И как оно будет, одному богу известно. Да еще старому Веже. Тот восемнадцать губернаторов пережил, а тех, кого не хотел, ни разу не пустил на порог. Те потом самыми худшими были. Как будто он их заранее насквозь видел. А внук его вон как говорит. Молодчина! А Раубич дурень.

— И в чем мы видим счастье, которое нам необходимо, как воздух? Ждем ли мы его для себя или добиваемся для всех? К сожалению, чаще всего для себя. «Счастья» экипажей, рабов, величия, денег, роскошных фонтанов на мраморных виллах. И чтоб достичь этого, убиваем в себе Человека. А Человеком является тот, кто борется за равное право на счастье для всех людей. И я скорблю, печалюсь по такому Человеку. Раньше мне казалось: я нашел таких людей. Но теперь вижу, что я один.

Бискупович склонил голову и подумал еще раз, что Раубич поддался дурному, узкому, кастовому пониманию чести. А Браниборский, как ни странно, был прав. Не монархом, конечно, потому что все это вздор и маразм, а «знаменем восстания» юноша мог бы стать. Тем, кого во время ракованья[111] спрашивают последним, а после победы сажают за стол на самое высокое место.

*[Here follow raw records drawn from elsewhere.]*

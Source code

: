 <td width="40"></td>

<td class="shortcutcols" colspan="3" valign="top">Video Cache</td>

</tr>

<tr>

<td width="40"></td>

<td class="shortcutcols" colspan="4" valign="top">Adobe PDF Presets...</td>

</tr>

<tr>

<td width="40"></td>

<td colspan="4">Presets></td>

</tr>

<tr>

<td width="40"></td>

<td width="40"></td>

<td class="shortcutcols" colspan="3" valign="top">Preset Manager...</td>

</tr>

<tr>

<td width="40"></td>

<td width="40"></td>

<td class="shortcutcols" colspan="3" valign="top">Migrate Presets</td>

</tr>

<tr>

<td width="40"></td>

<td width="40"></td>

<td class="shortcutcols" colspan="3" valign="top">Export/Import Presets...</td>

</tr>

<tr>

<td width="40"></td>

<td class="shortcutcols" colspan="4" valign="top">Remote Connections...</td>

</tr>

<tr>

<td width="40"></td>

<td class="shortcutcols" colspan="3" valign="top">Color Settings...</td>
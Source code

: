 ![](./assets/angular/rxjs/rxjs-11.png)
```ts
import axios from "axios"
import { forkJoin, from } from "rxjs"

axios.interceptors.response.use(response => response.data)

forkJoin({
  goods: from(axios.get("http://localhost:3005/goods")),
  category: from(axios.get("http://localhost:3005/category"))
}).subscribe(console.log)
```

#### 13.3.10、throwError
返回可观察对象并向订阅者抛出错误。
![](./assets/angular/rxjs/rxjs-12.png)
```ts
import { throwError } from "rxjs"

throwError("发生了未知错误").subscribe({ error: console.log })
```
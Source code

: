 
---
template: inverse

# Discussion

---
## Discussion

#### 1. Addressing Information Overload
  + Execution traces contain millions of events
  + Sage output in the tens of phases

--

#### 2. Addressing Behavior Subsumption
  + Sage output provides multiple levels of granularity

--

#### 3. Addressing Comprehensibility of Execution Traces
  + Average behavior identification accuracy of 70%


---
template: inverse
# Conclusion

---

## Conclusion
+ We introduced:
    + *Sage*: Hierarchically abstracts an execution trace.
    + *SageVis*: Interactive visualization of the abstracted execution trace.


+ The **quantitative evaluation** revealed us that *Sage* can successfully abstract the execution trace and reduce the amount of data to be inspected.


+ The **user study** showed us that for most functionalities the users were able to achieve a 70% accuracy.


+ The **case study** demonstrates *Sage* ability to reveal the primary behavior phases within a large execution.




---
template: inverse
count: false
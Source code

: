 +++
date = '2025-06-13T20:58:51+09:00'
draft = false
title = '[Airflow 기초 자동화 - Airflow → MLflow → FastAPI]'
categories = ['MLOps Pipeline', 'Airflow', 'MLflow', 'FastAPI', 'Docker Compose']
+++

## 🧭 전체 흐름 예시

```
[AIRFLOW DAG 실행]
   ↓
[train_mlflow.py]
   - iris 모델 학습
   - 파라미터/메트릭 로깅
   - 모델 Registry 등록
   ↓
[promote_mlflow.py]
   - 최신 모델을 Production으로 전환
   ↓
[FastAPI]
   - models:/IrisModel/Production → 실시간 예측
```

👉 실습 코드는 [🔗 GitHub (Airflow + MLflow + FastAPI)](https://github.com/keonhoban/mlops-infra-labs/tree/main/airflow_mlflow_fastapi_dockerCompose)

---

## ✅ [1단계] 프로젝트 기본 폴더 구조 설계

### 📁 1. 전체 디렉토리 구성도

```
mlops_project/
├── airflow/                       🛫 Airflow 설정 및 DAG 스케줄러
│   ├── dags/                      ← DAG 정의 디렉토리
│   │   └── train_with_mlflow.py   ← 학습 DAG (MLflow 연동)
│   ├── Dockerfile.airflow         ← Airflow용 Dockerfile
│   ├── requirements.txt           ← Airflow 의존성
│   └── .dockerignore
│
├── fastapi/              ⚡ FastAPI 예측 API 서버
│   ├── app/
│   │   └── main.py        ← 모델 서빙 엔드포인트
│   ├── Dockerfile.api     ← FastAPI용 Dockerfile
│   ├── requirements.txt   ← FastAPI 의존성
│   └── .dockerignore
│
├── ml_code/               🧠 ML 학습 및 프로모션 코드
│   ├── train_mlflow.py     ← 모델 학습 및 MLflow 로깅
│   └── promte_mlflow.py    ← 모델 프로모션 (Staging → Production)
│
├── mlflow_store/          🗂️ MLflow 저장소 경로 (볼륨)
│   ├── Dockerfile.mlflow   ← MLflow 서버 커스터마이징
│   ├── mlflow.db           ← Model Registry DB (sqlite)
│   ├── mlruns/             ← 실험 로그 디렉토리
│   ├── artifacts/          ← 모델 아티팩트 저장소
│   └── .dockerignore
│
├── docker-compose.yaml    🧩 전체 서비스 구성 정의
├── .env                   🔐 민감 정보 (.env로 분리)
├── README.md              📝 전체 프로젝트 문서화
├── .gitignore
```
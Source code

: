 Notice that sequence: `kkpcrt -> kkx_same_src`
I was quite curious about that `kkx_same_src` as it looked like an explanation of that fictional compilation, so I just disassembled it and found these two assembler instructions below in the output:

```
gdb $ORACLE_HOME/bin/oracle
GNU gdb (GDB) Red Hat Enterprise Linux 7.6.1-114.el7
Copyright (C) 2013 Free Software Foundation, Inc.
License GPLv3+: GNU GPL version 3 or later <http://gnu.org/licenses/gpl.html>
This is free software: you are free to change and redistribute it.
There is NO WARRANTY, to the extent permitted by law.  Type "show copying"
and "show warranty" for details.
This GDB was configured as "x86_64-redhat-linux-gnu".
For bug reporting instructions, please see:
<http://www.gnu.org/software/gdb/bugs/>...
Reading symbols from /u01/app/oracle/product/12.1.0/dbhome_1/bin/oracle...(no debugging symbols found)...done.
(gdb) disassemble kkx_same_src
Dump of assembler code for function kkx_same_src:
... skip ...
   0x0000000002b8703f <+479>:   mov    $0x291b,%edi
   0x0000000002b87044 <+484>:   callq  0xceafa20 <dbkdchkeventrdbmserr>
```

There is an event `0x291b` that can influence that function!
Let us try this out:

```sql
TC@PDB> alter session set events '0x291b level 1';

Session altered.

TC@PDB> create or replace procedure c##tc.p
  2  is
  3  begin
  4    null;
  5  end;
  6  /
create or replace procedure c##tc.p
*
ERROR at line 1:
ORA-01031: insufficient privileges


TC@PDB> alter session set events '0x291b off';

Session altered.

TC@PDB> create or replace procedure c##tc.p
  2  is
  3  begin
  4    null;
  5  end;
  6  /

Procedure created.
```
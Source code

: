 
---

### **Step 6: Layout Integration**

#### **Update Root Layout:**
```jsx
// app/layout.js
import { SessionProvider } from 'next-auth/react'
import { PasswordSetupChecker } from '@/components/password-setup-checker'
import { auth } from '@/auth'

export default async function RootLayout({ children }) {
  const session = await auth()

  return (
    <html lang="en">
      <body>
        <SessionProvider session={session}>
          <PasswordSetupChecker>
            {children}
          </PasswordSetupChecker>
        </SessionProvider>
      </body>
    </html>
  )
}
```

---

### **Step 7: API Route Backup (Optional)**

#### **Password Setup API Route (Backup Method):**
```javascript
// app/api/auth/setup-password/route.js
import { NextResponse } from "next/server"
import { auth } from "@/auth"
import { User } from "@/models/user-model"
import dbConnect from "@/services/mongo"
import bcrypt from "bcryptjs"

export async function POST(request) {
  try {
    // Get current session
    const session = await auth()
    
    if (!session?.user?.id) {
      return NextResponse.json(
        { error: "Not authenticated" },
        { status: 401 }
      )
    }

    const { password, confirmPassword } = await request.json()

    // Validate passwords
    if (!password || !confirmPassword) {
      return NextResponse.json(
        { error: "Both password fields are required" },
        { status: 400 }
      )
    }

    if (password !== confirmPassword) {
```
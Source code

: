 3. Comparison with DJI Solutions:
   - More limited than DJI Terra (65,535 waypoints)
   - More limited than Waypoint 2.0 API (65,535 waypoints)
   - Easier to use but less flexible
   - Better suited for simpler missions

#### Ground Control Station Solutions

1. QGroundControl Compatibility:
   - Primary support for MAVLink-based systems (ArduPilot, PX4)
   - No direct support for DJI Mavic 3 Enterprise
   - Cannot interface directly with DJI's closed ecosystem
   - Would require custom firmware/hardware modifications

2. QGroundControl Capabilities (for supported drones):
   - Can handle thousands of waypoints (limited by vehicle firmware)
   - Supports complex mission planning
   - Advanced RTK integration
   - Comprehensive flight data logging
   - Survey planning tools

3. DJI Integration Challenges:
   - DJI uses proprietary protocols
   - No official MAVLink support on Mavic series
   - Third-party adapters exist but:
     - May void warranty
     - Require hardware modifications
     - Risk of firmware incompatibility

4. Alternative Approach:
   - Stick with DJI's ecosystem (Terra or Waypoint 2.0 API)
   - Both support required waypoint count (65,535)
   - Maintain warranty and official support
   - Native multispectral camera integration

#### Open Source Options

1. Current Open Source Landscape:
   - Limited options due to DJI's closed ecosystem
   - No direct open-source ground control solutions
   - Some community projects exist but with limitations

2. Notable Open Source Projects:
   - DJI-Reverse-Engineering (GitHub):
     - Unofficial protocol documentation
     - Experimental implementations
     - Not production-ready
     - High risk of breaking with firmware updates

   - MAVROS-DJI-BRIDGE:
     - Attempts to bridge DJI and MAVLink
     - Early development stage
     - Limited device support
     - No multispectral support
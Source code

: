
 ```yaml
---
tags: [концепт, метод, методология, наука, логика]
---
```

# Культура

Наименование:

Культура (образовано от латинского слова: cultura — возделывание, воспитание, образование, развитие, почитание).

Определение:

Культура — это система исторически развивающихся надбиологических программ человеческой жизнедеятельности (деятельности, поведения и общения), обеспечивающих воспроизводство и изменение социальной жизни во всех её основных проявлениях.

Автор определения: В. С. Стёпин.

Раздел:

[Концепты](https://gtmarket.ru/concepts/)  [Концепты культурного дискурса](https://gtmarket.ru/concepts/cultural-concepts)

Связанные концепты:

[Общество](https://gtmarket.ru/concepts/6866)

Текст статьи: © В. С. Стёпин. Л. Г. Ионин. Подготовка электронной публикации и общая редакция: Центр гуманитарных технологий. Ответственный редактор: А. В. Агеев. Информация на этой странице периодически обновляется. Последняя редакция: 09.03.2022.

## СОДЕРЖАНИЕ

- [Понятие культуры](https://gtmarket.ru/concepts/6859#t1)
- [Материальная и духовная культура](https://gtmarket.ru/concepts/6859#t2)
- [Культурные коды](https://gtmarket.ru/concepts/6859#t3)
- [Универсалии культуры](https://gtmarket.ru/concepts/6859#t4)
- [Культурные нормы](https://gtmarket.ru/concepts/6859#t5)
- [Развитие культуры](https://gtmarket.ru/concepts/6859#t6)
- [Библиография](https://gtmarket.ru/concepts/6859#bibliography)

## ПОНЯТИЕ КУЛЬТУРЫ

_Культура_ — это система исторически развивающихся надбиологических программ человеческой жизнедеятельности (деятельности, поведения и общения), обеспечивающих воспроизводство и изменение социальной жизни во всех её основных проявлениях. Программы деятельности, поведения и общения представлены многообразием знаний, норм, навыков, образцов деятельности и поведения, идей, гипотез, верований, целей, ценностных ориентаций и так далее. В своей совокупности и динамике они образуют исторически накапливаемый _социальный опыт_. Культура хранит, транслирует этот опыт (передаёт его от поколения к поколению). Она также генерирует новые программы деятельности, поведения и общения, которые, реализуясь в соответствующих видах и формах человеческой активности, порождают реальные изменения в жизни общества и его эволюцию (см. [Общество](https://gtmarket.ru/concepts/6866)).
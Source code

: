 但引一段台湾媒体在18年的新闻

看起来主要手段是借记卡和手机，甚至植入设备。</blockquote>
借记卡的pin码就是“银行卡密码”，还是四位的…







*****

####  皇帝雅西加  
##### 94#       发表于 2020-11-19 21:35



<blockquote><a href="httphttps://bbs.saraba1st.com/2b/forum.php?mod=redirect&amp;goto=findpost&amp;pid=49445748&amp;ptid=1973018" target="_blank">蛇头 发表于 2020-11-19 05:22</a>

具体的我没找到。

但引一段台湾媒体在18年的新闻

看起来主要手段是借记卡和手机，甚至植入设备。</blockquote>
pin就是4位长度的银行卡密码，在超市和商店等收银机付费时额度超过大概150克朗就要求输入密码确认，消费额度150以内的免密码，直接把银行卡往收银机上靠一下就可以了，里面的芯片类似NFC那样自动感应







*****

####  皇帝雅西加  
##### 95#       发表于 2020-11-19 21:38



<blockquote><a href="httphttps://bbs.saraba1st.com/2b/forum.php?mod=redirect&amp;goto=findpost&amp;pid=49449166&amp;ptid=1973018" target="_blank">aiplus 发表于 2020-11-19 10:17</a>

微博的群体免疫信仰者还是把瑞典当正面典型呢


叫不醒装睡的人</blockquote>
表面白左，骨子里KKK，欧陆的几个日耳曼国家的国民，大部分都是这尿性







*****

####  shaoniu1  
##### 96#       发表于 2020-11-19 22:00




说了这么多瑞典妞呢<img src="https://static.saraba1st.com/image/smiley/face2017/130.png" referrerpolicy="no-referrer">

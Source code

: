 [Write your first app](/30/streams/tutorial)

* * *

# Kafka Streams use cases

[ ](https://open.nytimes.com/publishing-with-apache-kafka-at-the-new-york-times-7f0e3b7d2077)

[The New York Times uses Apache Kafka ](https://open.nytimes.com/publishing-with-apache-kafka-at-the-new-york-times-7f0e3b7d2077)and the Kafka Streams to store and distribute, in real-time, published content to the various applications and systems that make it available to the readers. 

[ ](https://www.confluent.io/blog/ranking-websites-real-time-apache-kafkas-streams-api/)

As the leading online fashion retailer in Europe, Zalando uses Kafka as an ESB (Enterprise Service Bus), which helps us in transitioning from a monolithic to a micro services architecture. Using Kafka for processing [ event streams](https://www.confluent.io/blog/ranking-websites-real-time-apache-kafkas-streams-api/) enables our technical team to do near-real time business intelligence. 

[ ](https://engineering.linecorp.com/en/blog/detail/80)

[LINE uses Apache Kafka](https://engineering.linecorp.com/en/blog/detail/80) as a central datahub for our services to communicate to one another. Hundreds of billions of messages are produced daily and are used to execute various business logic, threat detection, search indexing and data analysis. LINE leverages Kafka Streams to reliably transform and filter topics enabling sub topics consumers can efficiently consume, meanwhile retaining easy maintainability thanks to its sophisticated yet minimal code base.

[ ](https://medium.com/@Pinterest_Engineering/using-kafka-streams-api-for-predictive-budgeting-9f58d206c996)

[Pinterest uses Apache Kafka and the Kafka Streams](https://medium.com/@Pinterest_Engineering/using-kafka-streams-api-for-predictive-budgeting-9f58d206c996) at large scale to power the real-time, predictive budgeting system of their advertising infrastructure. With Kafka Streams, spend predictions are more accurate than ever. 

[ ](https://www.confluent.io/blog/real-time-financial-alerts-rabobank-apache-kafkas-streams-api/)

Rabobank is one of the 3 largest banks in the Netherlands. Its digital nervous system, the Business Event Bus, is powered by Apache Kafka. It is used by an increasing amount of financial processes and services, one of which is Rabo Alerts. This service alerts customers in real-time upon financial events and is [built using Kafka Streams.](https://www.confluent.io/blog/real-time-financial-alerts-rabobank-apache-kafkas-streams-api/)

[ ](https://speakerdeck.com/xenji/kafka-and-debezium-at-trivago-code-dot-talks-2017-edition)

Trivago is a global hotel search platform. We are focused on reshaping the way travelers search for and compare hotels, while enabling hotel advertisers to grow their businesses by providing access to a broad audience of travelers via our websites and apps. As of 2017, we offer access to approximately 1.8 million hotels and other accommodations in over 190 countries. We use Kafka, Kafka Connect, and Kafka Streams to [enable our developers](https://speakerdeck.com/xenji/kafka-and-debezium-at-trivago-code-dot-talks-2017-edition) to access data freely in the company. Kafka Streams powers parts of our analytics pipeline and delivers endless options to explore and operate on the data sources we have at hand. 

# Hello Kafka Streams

— Тогда, может, наши собрания — это собрания патриотов? Людей, объединенных служением отечеству? Не думаю. Князь Витень мог за родину взойти на костер. Михаил Кричевский мог разбить за нее свою голову, Дубина — сесть на кол, а Мурашка — на раскаленный трон. Огнем и железом они доказали свою любовь. Я спрашиваю у вас: сможет ли кто из нас положить за нее руку… хотя бы на язычок свечи? Вы говорите — мягкость нравов. А по-моему — отсутствие понимания того, кто мы такие.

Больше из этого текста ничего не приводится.